[Extracted information — start]

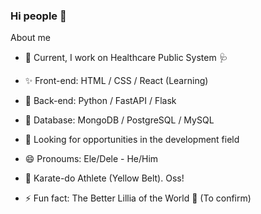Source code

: ### Hi people 👋 ###

About me

- 🔭 Current, I work on Healthcare Public System 🩺

- ✨ Front-end: HTML  / CSS  / React (Learning) 

- 🐍 Back-end: Python  / FastAPI  / Flask 

- 🎲 Database: MongoDB / PostgreSQL / MySQL

- 👯 Looking for opportunities in the development field

- 😄 Pronoums: Ele/Dele - He/Him 

- 🥋 Karate-do Athlete (Yellow Belt). Oss!

- ⚡ Fun fact: The Better Lillia of the World 🌸 (To confirm) 


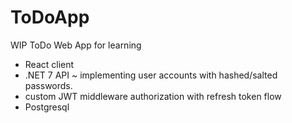 # ToDoApp

WIP ToDo Web App for learning

- React client
- .NET 7 API ~ implementing user accounts with hashed/salted passwords.
- custom JWT middleware authorization with refresh token flow
- Postgresql
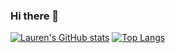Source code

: ### Hi there 👋

<!--
**lboyd93/lboyd93** is a ✨ _special_ ✨ repository because its `README.md` (this file) appears on your GitHub profile.

Here are some ideas to get you started:

- 🔭 I’m currently working on ...
- 🌱 I’m currently learning ...
- 👯 I’m looking to collaborate on ...
- 🤔 I’m looking for help with ...
- 💬 Ask me about ...
- 📫 How to reach me: ...
- 😄 Pronouns: ...
- ⚡ Fun fact: ...
-->
[![Lauren's GitHub stats](https://github-readme-stats.vercel.app/api?username=lboyd93)](https://github.com/lboyd93/github-readme-stats)
[![Top Langs](https://github-readme-stats.vercel.app/api/top-langs/?username=lboyd93)](https://github.com/lboyd93/github-readme-stats)
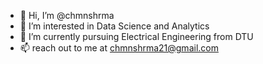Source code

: - 👋 Hi, I’m @chmnshrma
- 👀 I’m interested in Data Science and Analytics
- 🌱 I’m currently pursuing Electrical Engineering from DTU
- 📫 reach out to me at chmnshrma21@gmail.com

<!---
chmnshrma/chmnshrma is a ✨ special ✨ repository because its `README.md` (this file) appears on your GitHub profile.
You can click the Preview link to take a look at your changes.
--->
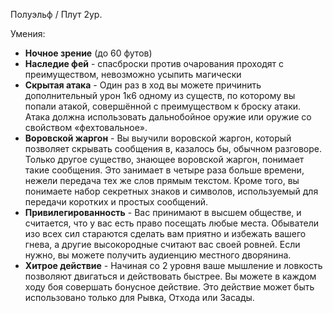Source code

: Полуэльф / Плут 2ур.

Умения:
- **Ночное зрение** (до 60 футов)
- **Наследие фей** - спасброски против очарования проходят с преимуществом, невозможно усыпить магически
- **Скрытая атака** - Один раз в ход вы можете причинить дополнительный урон 1к6 одному из существ, по которому вы попали атакой, совершённой с преимуществом к броску атаки. Атака должна использовать дальнобойное оружие или оружие со свойством «фехтовальное».
- **Воровской жаргон** - Вы выучили воровской жаргон, который позволяет скрывать сообщения в, казалось бы, обычном разговоре. Только другое существо, знающее воровской жаргон, понимает такие сообщения. Это занимает в четыре раза больше времени, нежели передача тех же слов прямым текстом. Кроме того, вы понимаете набор секретных знаков и символов, используемый для передачи коротких и простых сообщений.
- **Привилегированность** - Вас принимают в высшем обществе, и считается, что у вас есть право посещать любые места. Обыватели изо всех сил стараются сделать вам приятно и избежать вашего гнева, а другие высокородные считают вас своей ровней. Если нужно, вы можете получить аудиенцию местного дворянина.
- **Хитрое действие** - Начиная со 2 уровня ваше мышление и ловкость позволяют двигаться и действовать быстрее. Вы можете в каждом ходу боя совершать бонусное действие. Это действие может быть использовано только для Рывка, Отхода или Засады.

[Extracted information — finish]

■ **Your instructions**
Write the lines above out again exactly, excluding every picture.

■ **Answer section**
Source code

: ### Hi people 👋 ###

About me

- 🔭 Current, I work on Healthcare Public System 🩺

- ✨ Front-end: HTML  / CSS  / React (Learning) 

- 🐍 Back-end: Python  / FastAPI  / Flask 

- 🎲 Database: MongoDB / PostgreSQL / MySQL

- 👯 Looking for opportunities in the development field

- 😄 Pronoums: Ele/Dele - He/Him 

- 🥋 Karate-do Athlete (Yellow Belt). Oss!

- ⚡ Fun fact: The Better Lillia of the World 🌸 (To confirm) 


 # ToDoApp

WIP ToDo Web App for learning

- React client
- .NET 7 API ~ implementing user accounts with hashed/salted passwords.
- custom JWT middleware authorization with refresh token flow
- Postgresql
Source code

: ### Hi there 👋

<!--
**lboyd93/lboyd93** is a ✨ _special_ ✨ repository because its `README.md` (this file) appears on your GitHub profile.

Here are some ideas to get you started:

- 🔭 I’m currently working on ...
- 🌱 I’m currently learning ...
- 👯 I’m looking to collaborate on ...
- 🤔 I’m looking for help with ...
- 💬 Ask me about ...
- 📫 How to reach me: ...
- 😄 Pronouns: ...
- ⚡ Fun fact: ...
-->
[![Lauren's GitHub stats](https://github-readme-stats.vercel.app/api?username=lboyd93)](https://github.com/lboyd93/github-readme-stats)
[![Top Langs](https://github-readme-stats.vercel.app/api/top-langs/?username=lboyd93)](https://github.com/lboyd93/github-readme-stats)
Source code

: - 👋 Hi, I’m @chmnshrma
- 👀 I’m interested in Data Science and Analytics
- 🌱 I’m currently pursuing Electrical Engineering from DTU
- 📫 reach out to me at chmnshrma21@gmail.com

<!---
chmnshrma/chmnshrma is a ✨ special ✨ repository because its `README.md` (this file) appears on your GitHub profile.
You can click the Preview link to take a look at your changes.
--->
Source code

: Полуэльф / Плут 2ур.

Умения:
- **Ночное зрение** (до 60 футов)
- **Наследие фей** - спасброски против очарования проходят с преимуществом, невозможно усыпить магически
- **Скрытая атака** - Один раз в ход вы можете причинить дополнительный урон 1к6 одному из существ, по которому вы попали атакой, совершённой с преимуществом к броску атаки. Атака должна использовать дальнобойное оружие или оружие со свойством «фехтовальное».
- **Воровской жаргон** - Вы выучили воровской жаргон, который позволяет скрывать сообщения в, казалось бы, обычном разговоре. Только другое существо, знающее воровской жаргон, понимает такие сообщения. Это занимает в четыре раза больше времени, нежели передача тех же слов прямым текстом. Кроме того, вы понимаете набор секретных знаков и символов, используемый для передачи коротких и простых сообщений.
- **Привилегированность** - Вас принимают в высшем обществе, и считается, что у вас есть право посещать любые места. Обыватели изо всех сил стараются сделать вам приятно и избежать вашего гнева, а другие высокородные считают вас своей ровней. Если нужно, вы можете получить аудиенцию местного дворянина.
- **Хитрое действие** - Начиная со 2 уровня ваше мышление и ловкость позволяют двигаться и действовать быстрее. Вы можете в каждом ходу боя совершать бонусное действие. Это действие может быть использовано только для Рывка, Отхода или Засады.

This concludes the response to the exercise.